Questa soluzione serve per rompere le membrane cellulari delle cellule di
cipolla.
2. Tritare con un coltello la cipolla, versarla in un beker, aggiungere la soluzione
precedente. Incubare per 15 minuti a 60 °C. (Poiché il DNA è associato a
proteine, RNA, enzimi, l’incubazione a 60° serve per denaturare gli enzimi
senza danneggiare il DNA e per ammorbidire i tessuti vegetali e favorire la lisi
delle cellule)
3. Mettere il beker in ghiaccio per 5 minuti (per salvare il DNA)
4. Frullare per 20 – 30 secondi.
5. Filtrare con carta da filtro o con 2 strati di garza (messa in un imbuto) e
raccogliere il filtrato in un altro beker. (Per separare i frammenti grossolani di
cellule) . Nel filtrato ci sono DNA e proteine.
6. Prelevare 10 cc di filtrato, contenente DNA e proteine, versarli in una provetta
e aggiungere 2 – 3 gocce di soluzione di PROTEASI (preparata come detto
all’inizio) per staccare le proteine dal DNA. Mescolare.
7. Aggiungere LENTAMENTE, facendo scorrere sulle pareti della provetta, 10 cc
o comunque uguale quantità di Etanolo ghiacciato (tenuto precedentemente in
freezer). Questo si deposita nella provetta sopra il filtrato, senza mescolarsi; il
DNA, più leggero dell’etanolo, sale nell’etanolo e si rende visibile come un
filamento sottile, biancastro, mucillaginoso.

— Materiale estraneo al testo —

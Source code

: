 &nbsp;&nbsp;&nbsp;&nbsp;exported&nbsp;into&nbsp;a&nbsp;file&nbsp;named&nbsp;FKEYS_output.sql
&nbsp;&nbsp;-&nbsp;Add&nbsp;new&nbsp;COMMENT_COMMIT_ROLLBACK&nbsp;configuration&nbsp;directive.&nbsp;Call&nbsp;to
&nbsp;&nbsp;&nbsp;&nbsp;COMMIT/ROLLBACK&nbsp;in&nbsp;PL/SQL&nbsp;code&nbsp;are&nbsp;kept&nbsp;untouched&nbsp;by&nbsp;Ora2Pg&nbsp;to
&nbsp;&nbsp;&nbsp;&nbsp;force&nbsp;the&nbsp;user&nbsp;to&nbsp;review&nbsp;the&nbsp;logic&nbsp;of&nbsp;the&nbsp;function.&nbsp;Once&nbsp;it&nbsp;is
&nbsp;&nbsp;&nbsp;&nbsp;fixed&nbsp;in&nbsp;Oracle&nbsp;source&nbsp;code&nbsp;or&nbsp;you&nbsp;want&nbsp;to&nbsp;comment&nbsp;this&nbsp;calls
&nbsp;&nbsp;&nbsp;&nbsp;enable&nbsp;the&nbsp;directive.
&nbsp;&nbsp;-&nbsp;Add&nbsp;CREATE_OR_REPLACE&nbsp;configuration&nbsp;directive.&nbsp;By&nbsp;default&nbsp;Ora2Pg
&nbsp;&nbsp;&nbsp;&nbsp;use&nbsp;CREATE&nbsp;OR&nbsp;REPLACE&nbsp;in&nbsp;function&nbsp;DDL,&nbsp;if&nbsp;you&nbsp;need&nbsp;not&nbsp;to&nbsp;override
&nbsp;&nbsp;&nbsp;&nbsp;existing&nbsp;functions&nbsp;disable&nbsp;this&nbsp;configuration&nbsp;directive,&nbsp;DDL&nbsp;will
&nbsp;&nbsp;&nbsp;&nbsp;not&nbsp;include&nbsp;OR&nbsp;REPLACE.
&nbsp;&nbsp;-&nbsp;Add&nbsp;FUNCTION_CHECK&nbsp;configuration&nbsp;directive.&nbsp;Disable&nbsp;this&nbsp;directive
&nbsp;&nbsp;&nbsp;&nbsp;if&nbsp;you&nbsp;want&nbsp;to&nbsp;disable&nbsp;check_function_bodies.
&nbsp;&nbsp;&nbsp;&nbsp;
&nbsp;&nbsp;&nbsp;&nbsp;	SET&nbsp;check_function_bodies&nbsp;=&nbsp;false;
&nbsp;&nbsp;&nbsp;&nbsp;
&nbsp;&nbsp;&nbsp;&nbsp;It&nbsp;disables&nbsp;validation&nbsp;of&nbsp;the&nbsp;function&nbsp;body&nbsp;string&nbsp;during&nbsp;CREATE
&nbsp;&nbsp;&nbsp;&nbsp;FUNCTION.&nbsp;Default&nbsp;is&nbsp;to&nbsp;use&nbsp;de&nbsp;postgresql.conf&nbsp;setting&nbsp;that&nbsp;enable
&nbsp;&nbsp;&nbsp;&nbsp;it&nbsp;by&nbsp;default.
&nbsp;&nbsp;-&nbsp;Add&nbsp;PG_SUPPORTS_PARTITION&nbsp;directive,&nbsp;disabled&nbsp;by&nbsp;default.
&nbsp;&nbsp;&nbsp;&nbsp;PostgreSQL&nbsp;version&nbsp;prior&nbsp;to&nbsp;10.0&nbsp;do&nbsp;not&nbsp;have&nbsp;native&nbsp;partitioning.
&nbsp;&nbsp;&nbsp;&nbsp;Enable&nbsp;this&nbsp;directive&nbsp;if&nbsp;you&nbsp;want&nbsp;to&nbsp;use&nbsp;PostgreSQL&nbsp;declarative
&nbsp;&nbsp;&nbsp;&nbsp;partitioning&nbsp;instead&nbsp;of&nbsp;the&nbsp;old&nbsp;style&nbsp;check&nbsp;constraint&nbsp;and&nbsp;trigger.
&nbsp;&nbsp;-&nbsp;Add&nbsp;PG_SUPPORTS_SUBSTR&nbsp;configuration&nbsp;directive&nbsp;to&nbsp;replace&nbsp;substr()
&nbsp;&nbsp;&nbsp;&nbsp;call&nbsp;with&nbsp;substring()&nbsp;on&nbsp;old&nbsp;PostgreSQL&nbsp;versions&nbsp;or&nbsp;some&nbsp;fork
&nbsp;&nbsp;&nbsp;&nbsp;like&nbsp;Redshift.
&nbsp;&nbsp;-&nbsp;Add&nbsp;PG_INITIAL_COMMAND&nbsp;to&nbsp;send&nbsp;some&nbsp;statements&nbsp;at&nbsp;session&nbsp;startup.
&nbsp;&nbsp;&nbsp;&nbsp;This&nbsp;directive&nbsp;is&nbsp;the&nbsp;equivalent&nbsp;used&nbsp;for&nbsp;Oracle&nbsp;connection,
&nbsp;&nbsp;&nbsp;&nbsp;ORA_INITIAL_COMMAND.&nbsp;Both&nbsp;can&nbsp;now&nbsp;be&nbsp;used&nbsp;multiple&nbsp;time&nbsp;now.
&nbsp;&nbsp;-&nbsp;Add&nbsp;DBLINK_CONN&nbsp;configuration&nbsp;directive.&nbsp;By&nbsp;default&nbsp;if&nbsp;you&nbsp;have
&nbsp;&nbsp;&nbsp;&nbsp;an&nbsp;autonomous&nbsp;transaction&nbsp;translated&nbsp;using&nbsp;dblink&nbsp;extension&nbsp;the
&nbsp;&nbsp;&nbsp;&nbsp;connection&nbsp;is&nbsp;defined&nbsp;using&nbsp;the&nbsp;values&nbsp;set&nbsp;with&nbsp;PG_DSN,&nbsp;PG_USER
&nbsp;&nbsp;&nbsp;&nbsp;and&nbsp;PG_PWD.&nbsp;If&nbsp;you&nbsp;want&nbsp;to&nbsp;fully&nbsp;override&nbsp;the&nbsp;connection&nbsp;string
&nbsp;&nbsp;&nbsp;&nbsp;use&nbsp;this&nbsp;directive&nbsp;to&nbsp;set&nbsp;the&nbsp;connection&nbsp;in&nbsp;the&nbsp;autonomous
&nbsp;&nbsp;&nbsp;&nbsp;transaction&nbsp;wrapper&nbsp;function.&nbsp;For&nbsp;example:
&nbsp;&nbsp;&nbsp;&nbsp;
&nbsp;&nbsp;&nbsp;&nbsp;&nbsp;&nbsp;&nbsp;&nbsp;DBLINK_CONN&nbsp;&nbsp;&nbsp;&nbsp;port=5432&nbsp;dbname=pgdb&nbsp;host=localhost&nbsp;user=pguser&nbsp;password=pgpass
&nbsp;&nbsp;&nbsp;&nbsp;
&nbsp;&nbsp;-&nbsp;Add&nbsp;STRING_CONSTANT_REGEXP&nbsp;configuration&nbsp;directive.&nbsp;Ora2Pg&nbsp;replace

8. Con una bacchetta di vetro girare sempre nello stesso verso per raccogliere i
filamenti di DNA, visibili come materiale biancastro, mucillaginoso.
ESTRAZIONE DI
DNA DA RAPE Brassica rapa (anche senza proteasi)
1. Cime di rape: 5 gr. Si pestano in un mortaio
2. In un cilindro graduato da 100 cc: 10 cc di detersivo piatti (tensioattivo) + 6
gr. sale grosso (shock osmotico). Aggiungere acqua distillata fino a 100.
Questa soluzione serve per rompere le membrane cellulari delle cellule.
3. Prelevare 5 - 10 cc di questa soluzione, secondo necessità, aggiungere 1 cc di
EDTA (per stabilizzare pH).
4. Aggiungere questi cc (5 – 10) alla poltiglia di rape, riscaldare in bagno
termostatato a 60° - 65° C per 30 minuti (massimo 60 minuti). (Per denaturare
gli enzimi senza danneggiare il DNA e per ammorbidire i tessuti vegetali e
favorire la lisi delle cellule)
5. Centrifugare per 5 minuti a 1000 giri/minuto (velocità B della nostra
centrifuga)
6. Nel sopranatante sono presenti DNA + RNA; prelevarne 5 cc e aggiungere
stessa quantità di etanolo, versandolo lentamente lungo le pareti della provetta.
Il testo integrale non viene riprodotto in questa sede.